What makes investors more confident? Forty-three percent of investors who have a written financial plan describe themselves as “highly confident” they will have enough money to maintain their lifestyle in retirement, according to the Wells Fargo Gallup Investor and Retirement Optimism Index for the first quarter of 2017.
The research also suggests that more investors could be unlocking the level of confidence a written plan can provide, as among this group only 40 percent of retirees and just 37 percent of non-retirees have written financial plans.
A written financial plan can take a great deal of guesswork out of planning for your financial future. It can also serve as a foundation to stick with when volatile market conditions might tempt you to veer off course.
Keeping these five considerations in mind will help you and your advisors create your plan.

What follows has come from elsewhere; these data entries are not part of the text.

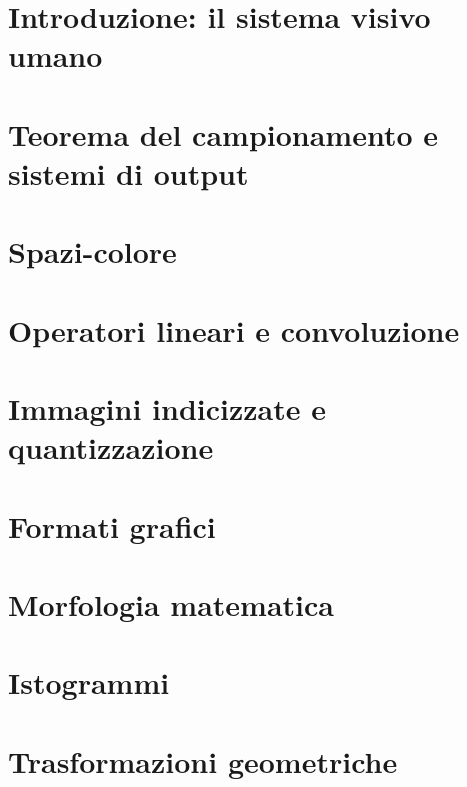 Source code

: \documentclass{article}
\begin{document}


\tableofcontents
\restoregeometry

\section{Introduzione: il sistema visivo umano}


\section{Teorema del campionamento e sistemi di output}


\section{Spazi-colore}


\section{Operatori lineari e convoluzione}


\section{Immagini indicizzate e quantizzazione}


\section{Formati grafici}


\section{Morfologia matematica}


\section{Istogrammi}


\section{Trasformazioni geometriche}

\end{document}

1. Envision what retirement will be like
Some people want to stop working; others want to keep the sense of fulfillment a job provides by working part time or volunteering. Some want to travel the world; others long to sit on the patio with a good book. Understanding your goals can provide you with a sense of what retirement could cost and how much you need to save to support your desired lifestyle.

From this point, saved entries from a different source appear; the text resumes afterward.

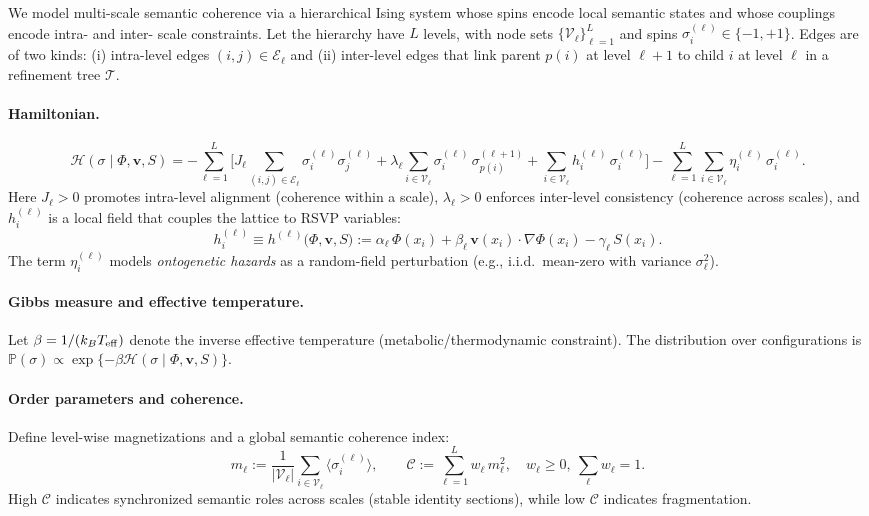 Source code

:\documentclass[a4paper,11pt]{article}
\begin{document}
We model multi-scale semantic coherence via a hierarchical Ising system whose
spins encode local semantic states and whose couplings encode intra- and inter-
scale constraints. Let the hierarchy have $L$ levels, with node sets
$\{\mathcal{V}_\ell\}_{\ell=1}^{L}$ and spins $\sigma_i^{(\ell)}\in\{-1,+1\}$.
Edges are of two kinds: (i) intra-level edges $(i,j)\in\mathcal{E}_\ell$ and
(ii) inter-level edges that link parent $p(i)$ at level $\ell{+}1$ to child
$i$ at level $\ell$ in a refinement tree $\mathcal{T}$.

\paragraph{Hamiltonian.}
\begin{equation}
\label{eq:hier-ising-hamiltonian}
\mathcal{H}(\sigma \mid \Phi,\mathbf v,S)
=
-\sum_{\ell=1}^{L}\Bigg[
  J_\ell \!\!\!\sum_{(i,j)\in\mathcal{E}_\ell}\!\! \sigma_i^{(\ell)}\sigma_j^{(\ell)}
 +\lambda_\ell \!\!\sum_{i\in\mathcal{V}_\ell}\!\! \sigma_i^{(\ell)}\,\sigma_{p(i)}^{(\ell+1)}
 +\sum_{i\in\mathcal{V}_\ell}\! h_i^{(\ell)}\,\sigma_i^{(\ell)}
\Bigg]
-\sum_{\ell=1}^{L}\sum_{i\in\mathcal{V}_\ell}\eta_i^{(\ell)}\,\sigma_i^{(\ell)}.
\end{equation}
Here $J_\ell>0$ promotes intra-level alignment (coherence within a scale),
$\lambda_\ell>0$ enforces inter-level consistency (coherence across scales), and
$h_i^{(\ell)}$ is a local field that couples the lattice to RSVP variables:
\[
h_i^{(\ell)}\equiv h^{(\ell)}\!\big(\Phi,\mathbf v,S\big)
:= \alpha_\ell\,\Phi(x_i)
   + \beta_\ell\,\mathbf v(x_i)\!\cdot\!\nabla\Phi(x_i)
   - \gamma_\ell\,S(x_i).
\]
The term $\eta_i^{(\ell)}$ models \emph{ontogenetic hazards} as a random-field
perturbation (e.g., i.i.d.\ mean-zero with variance $\sigma_\ell^2$).

\paragraph{Gibbs measure and effective temperature.}
Let $\beta=1/(k_B T_{\rm eff})$ denote the inverse effective temperature
(metabolic/thermodynamic constraint). The distribution over configurations is
\(
\mathbb{P}(\sigma)\propto \exp\{-\beta \mathcal{H}(\sigma \mid \Phi,\mathbf v,S)\}.
\)

\paragraph{Order parameters and coherence.}
Define level-wise magnetizations and a global semantic coherence index:
\[
m_\ell := \frac{1}{|\mathcal{V}_\ell|}\sum_{i\in\mathcal{V}_\ell}\!\langle \sigma_i^{(\ell)}\rangle,
\qquad
\mathcal{C} := \sum_{\ell=1}^L w_\ell\,m_\ell^2,\quad w_\ell\ge 0,\ \sum_\ell w_\ell=1.
\]
High $\mathcal{C}$ indicates synchronized semantic roles across scales (stable
identity sections), while low $\mathcal{C}$ indicates fragmentation.
\end{document}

“At Wells Fargo Private Bank, we have developed an exercise called ‘discovery cards,’ which provides clients with a framework of common wealth concerns to consider as they develop their goals and objectives,” says Evan Anderson, a Regional Wealth Planning Manager with Wells Fargo Private Bank in Charlotte, North Carolina.
2. Determine your savings time horizon
Only 28 percent of non-retired investors say they have given a lot of thought to the best age to retire, according to the recent Wells Fargo/Gallup survey. But this is a critical component of developing a written financial plan because that number can influence almost all facets of your plan. Do you have 40 years to build your savings or 10? Your timeframe for saving may influence the risk profile you want to take in your portfolio.
Knowing your retirement age can also help you forecast how long your retirement income might need to last. As a baseline, the average investor may require an 80 percent salary replacement rate in retirement, according to projections from Wells Fargo Institutional Retirement and Trust. But that percentage will differ for every investor, given factors like taxes and earnings potential.
3. Gauge current and future finances
How do you know how much money you’ll need in retirement? Calculating your current budget may help you estimate your future income needs. Don’t forget to consider costs that may increase in retirement, such as health care or travel expenses. Depending on how you want to spend your retirement, your expenses may vary from what they are now.
4. Determine how much to save and how to get there
Once you’ve thought about your retirement lifestyle, projected retirement age, and your potential retirement expenses, you can begin to approximate how much you’ll need to save by contrasting your current assets with your future spending needs.
You may want to start by examining your investment strategy. Your written financial plan should touch on the appropriate asset allocation mix to help meet your goals.
“A sound plan will use conservative assumptions to increase the likelihood that you will achieve your goals,” says Anderson. “If the plan ultimately outperforms the assumptions used, this will be a welcome surprise.”
5. Factor in life’s many changes
It’s important to understand that the process doesn’t end when you craft your written financial plan. Written financial plans are living, breathing documents that you should update regularly.
“As a best practice, clients should review their plans with their advisor at least annually to help ensure that timely adjustments to the plan are made as needed, especially when any major life events occur,” says Anderson.
That’s because some life changes, like landing a higher-paying job or finishing off a loan payment, may allow you to save more down the road. Other life changes may impact your spending patterns or give you a goal to save toward.
“With the financial confidence given by a written plan,” Anderson says, “clients can focus on the things that they are most passionate about in their lives.”